NASCAR is a sport with a notorious history, since its first drivers were moonshine bootleggers who got their racing experience by running from the law. What started as a barely-above-the-law venture, to a legend that generates more than $3 billion per year. There are many racetracks in the NASCAR family, but here are five with an interesting story behind them.
Indianapolis Motor Speedway
The Indianapolis Motor Speedway is best known as the home of the Indianapolis 500 race, but it also plays host to the Brick Yard 400, the Grand Prix of Indianapolis and the Red Bull Indianapolis GP. The Indy 500 and Brickyard 400 take place on a 2.5 mile oval course, while the other races take place on different configurations of track. The Speedway was established in 1909 and it has played in integral role in racing history ever since.
Talladega Super Speedway
The Talladega Super Speedway is located in East Central Alabama and is the largest race track in all of NASCAR. The track is 2.66 miles long and home to races such as the Adams 499 and Amp Energy 500. It has a seating capacity of 143,231 but attendance has been as high as 170,000 because fans are allowed to watch from the infield. NASCAR founder Bill France helped to found this track in the late 1960’s.
The Iowa Speedway is located in Newton, Iowa and has helped to transform a town that was economically devastated when Maytag Appliance closed down their factory there. The track was designed by NASCAR hall-of-gamer Rusty Wallace and purchased by NASCAR in 2013. It is known as the “fastest short track on the planet.” The track itself is 7/8ths of a mile of asphalt, and the speedway boasts 25,000 permanent seats.
The Darlington Raceway hosted its first race on Labor Day weekend in 1950, which was attended by over 25,000 fans. Located outside of Darlington, South Carolina the Raceway features a unique egg-shaped track. When the raceway was being constructed the design had to be changed because the land owner didn’t want his nearby minnow pond to be disturbed. Also known as “the track too tough to tame” Darlington Raceway is home to the Southern 500 race.

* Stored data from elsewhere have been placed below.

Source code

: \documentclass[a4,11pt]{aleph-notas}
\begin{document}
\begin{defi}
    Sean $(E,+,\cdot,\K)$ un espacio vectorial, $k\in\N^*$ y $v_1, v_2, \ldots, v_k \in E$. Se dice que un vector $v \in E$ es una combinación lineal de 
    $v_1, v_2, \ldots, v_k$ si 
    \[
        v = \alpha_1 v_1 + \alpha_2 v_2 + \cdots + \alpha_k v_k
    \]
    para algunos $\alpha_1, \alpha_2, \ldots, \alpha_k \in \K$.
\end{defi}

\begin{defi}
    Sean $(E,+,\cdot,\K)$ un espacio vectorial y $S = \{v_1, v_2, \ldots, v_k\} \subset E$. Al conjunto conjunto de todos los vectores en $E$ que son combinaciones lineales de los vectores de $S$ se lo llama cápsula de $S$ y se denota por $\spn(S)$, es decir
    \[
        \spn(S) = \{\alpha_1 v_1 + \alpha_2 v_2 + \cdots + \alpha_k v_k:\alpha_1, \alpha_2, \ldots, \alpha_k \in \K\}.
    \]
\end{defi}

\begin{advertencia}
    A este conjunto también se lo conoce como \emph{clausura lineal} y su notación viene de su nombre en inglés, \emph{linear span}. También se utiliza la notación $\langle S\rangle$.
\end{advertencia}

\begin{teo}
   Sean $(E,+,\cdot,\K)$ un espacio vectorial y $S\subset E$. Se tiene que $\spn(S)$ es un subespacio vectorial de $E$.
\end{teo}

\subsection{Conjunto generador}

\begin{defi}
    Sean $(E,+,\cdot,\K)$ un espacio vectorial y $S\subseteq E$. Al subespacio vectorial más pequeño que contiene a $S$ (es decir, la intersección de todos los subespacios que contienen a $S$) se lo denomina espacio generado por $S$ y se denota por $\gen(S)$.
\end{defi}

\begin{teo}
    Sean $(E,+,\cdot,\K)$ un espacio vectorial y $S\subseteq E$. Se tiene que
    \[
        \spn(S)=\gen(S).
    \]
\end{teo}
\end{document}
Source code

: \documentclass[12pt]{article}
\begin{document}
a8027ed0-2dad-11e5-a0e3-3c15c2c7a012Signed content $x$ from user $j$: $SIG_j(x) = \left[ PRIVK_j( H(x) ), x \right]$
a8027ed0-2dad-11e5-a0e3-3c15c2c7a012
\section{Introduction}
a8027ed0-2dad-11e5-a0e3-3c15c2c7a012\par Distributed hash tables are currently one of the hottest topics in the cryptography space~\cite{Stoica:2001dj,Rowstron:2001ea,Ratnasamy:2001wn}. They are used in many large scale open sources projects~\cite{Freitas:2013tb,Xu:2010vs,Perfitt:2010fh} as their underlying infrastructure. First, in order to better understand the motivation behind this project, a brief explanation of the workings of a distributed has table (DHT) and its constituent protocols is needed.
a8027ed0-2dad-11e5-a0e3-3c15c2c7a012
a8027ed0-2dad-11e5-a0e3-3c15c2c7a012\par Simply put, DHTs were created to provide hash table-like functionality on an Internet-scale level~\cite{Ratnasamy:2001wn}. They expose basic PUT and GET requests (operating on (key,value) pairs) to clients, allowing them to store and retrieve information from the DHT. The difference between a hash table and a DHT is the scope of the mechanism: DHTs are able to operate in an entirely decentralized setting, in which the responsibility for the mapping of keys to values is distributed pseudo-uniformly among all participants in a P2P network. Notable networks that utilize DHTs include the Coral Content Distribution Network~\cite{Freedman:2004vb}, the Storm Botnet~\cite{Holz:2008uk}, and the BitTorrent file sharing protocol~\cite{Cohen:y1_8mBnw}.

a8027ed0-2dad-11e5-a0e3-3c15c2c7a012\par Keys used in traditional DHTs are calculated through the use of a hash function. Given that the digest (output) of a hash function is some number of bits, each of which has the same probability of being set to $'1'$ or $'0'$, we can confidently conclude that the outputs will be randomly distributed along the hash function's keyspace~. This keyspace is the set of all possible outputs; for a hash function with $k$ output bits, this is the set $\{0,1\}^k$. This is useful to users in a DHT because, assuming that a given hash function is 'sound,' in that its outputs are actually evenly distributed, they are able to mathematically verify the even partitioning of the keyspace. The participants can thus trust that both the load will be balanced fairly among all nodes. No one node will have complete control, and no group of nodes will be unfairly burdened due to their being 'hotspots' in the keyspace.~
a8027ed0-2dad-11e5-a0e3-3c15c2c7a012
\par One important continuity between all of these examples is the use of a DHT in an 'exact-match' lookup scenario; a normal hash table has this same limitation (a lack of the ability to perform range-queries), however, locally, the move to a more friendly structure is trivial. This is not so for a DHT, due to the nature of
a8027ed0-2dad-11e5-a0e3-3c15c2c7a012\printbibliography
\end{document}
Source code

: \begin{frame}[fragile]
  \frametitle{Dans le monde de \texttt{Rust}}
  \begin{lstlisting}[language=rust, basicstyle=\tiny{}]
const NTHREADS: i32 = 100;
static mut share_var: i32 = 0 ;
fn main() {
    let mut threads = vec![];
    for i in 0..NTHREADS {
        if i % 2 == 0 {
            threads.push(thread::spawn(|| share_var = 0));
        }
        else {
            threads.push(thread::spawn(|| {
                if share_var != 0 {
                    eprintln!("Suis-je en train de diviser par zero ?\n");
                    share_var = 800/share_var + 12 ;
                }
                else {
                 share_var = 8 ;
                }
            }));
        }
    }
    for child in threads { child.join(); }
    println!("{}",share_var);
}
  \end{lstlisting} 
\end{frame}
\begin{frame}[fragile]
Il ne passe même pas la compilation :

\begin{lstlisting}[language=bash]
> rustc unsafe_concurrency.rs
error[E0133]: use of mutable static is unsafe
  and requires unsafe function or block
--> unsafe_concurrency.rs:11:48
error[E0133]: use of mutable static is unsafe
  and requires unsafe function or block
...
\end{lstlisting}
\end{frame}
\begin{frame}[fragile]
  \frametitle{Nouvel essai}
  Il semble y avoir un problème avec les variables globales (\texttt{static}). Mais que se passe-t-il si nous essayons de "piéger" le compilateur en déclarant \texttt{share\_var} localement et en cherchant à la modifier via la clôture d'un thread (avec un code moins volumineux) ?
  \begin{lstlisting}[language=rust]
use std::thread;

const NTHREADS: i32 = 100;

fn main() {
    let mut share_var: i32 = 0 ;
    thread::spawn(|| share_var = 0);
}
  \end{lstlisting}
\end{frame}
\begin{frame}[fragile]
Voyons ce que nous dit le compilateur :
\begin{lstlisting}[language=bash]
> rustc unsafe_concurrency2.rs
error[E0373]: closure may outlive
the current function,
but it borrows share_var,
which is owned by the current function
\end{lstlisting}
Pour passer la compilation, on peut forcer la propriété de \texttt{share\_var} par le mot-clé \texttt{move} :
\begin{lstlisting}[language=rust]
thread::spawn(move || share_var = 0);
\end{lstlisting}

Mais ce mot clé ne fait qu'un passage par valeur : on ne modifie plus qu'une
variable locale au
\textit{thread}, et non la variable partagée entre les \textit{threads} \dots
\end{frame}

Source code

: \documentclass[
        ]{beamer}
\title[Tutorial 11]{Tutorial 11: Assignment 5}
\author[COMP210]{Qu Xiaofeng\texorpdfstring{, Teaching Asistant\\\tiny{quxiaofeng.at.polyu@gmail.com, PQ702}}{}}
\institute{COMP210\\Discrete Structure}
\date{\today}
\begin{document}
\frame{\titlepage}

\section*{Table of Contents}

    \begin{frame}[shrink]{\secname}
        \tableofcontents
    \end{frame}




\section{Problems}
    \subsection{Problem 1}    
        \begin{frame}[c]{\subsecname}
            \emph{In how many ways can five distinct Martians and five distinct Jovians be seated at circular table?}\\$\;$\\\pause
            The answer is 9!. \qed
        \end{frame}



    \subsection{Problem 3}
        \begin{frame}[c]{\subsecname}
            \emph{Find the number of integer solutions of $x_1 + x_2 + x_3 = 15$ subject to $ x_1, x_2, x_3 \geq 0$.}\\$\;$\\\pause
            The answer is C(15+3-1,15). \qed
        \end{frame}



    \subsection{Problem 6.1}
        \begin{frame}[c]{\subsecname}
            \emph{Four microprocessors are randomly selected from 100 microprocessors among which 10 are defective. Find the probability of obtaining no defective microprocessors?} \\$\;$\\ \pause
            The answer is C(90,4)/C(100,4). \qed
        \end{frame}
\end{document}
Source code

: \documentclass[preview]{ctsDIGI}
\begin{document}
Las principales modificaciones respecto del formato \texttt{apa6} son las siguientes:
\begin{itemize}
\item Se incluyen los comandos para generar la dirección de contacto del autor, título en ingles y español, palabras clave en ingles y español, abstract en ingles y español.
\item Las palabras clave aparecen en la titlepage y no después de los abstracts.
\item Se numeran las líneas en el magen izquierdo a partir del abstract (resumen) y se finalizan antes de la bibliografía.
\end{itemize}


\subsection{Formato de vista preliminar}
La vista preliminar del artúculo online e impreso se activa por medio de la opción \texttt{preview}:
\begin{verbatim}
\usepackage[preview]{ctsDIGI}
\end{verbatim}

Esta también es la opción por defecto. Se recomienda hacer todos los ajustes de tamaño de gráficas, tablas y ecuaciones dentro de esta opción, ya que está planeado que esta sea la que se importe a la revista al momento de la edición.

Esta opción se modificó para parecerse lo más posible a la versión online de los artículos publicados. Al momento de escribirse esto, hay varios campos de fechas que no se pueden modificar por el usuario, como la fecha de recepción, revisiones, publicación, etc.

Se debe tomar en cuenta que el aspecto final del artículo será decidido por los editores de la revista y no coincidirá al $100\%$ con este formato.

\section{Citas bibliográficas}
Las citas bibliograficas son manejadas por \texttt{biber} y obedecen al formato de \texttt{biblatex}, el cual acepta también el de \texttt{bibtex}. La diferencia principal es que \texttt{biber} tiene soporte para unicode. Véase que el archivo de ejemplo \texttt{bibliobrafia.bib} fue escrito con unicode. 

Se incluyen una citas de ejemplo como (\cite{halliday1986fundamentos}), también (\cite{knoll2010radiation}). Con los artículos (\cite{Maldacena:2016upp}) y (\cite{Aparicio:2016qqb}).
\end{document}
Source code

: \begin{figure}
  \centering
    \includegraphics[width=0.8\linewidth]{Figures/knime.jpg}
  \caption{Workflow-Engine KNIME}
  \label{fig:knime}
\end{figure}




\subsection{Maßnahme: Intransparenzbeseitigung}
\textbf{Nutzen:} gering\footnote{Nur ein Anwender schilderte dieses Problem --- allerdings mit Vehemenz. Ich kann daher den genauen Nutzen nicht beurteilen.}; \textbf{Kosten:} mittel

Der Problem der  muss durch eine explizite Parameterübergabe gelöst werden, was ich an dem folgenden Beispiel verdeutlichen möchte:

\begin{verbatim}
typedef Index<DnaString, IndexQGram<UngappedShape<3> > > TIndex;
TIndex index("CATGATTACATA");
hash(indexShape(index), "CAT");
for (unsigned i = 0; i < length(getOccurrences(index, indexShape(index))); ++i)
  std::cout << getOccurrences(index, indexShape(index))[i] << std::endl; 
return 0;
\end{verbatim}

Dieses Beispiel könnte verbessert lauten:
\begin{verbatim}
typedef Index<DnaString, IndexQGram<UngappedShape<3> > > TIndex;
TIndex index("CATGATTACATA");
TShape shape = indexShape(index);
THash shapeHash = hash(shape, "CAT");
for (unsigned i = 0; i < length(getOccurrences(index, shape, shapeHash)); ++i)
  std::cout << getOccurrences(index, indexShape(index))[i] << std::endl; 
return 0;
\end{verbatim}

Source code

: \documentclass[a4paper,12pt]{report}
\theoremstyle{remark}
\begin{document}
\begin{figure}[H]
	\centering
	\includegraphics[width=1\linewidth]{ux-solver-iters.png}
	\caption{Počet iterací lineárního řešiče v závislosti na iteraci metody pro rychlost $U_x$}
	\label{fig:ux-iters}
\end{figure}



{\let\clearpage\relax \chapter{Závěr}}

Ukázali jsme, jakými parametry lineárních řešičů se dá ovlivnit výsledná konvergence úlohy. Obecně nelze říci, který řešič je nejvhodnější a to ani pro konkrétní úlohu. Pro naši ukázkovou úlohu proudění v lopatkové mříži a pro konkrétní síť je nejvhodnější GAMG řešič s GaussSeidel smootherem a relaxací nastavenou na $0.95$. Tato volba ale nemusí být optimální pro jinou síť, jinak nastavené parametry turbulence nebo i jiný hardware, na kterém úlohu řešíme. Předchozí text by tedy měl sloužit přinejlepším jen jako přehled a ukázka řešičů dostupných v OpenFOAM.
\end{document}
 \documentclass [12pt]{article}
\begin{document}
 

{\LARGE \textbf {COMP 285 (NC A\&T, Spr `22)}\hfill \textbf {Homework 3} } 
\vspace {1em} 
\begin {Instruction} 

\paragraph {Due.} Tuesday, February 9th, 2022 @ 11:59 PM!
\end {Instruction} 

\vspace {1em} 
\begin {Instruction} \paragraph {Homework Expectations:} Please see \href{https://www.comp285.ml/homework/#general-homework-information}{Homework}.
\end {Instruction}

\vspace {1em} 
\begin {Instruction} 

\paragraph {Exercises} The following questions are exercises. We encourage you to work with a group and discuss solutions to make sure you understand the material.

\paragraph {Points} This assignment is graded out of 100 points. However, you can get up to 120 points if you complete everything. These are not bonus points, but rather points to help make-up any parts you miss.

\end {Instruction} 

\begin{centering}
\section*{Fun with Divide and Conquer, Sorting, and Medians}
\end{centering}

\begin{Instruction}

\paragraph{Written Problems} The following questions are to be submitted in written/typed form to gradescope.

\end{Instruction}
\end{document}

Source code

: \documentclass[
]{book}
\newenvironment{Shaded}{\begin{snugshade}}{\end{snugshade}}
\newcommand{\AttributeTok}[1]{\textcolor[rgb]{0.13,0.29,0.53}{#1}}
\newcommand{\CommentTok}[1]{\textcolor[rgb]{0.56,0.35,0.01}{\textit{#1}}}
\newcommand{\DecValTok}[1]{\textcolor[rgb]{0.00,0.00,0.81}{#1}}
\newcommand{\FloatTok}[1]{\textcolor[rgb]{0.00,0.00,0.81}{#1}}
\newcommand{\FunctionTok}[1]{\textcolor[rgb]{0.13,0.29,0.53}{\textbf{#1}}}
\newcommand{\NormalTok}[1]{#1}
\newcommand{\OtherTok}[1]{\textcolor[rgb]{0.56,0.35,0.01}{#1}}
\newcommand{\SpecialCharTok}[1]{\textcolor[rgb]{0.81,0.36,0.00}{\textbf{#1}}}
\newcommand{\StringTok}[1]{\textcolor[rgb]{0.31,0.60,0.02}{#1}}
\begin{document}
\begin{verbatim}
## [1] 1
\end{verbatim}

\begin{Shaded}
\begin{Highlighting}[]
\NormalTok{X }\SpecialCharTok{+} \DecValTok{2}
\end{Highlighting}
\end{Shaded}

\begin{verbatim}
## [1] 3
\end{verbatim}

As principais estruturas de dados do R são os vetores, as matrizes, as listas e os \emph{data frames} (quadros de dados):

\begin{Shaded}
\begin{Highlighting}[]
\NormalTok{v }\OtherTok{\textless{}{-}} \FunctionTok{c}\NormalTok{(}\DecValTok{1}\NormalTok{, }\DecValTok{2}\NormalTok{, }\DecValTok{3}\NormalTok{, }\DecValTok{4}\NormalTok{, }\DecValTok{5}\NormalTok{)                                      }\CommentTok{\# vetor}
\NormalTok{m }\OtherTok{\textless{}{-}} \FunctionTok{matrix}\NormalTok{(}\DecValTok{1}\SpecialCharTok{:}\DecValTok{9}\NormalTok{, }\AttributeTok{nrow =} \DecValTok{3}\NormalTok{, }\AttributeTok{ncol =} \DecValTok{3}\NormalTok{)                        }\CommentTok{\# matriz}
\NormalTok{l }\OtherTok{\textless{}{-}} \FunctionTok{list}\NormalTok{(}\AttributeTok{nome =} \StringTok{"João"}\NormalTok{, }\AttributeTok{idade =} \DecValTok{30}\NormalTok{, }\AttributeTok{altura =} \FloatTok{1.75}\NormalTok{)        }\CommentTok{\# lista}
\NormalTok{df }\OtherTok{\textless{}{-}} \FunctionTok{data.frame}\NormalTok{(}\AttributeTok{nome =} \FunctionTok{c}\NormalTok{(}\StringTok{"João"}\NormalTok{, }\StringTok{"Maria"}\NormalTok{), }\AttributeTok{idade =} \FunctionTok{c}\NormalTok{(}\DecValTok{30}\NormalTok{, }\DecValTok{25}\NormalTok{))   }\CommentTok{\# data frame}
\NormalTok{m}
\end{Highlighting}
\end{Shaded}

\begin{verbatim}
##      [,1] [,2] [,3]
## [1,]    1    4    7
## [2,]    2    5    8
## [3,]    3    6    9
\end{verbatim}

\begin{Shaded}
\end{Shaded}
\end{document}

Daytona International Speedway
The first Daytona 500 race was held at the Daytona International Speedway on February 22, 1959. The Daytona 500 has been referred to as “the great American race,” and was broadcast by CBS in its entirety for the first time in 1979. This birthed a whole new audience of NASCAR fans, and helped to launch the franchise to success. In 2001 The Daytona 500 was the site of a fatal crash which took racing legend Dale Earnhardt’s life. The track’s infield is home to Lake Lloyd, which also hosts powerboat races. The track was founded by Bill France in 1958.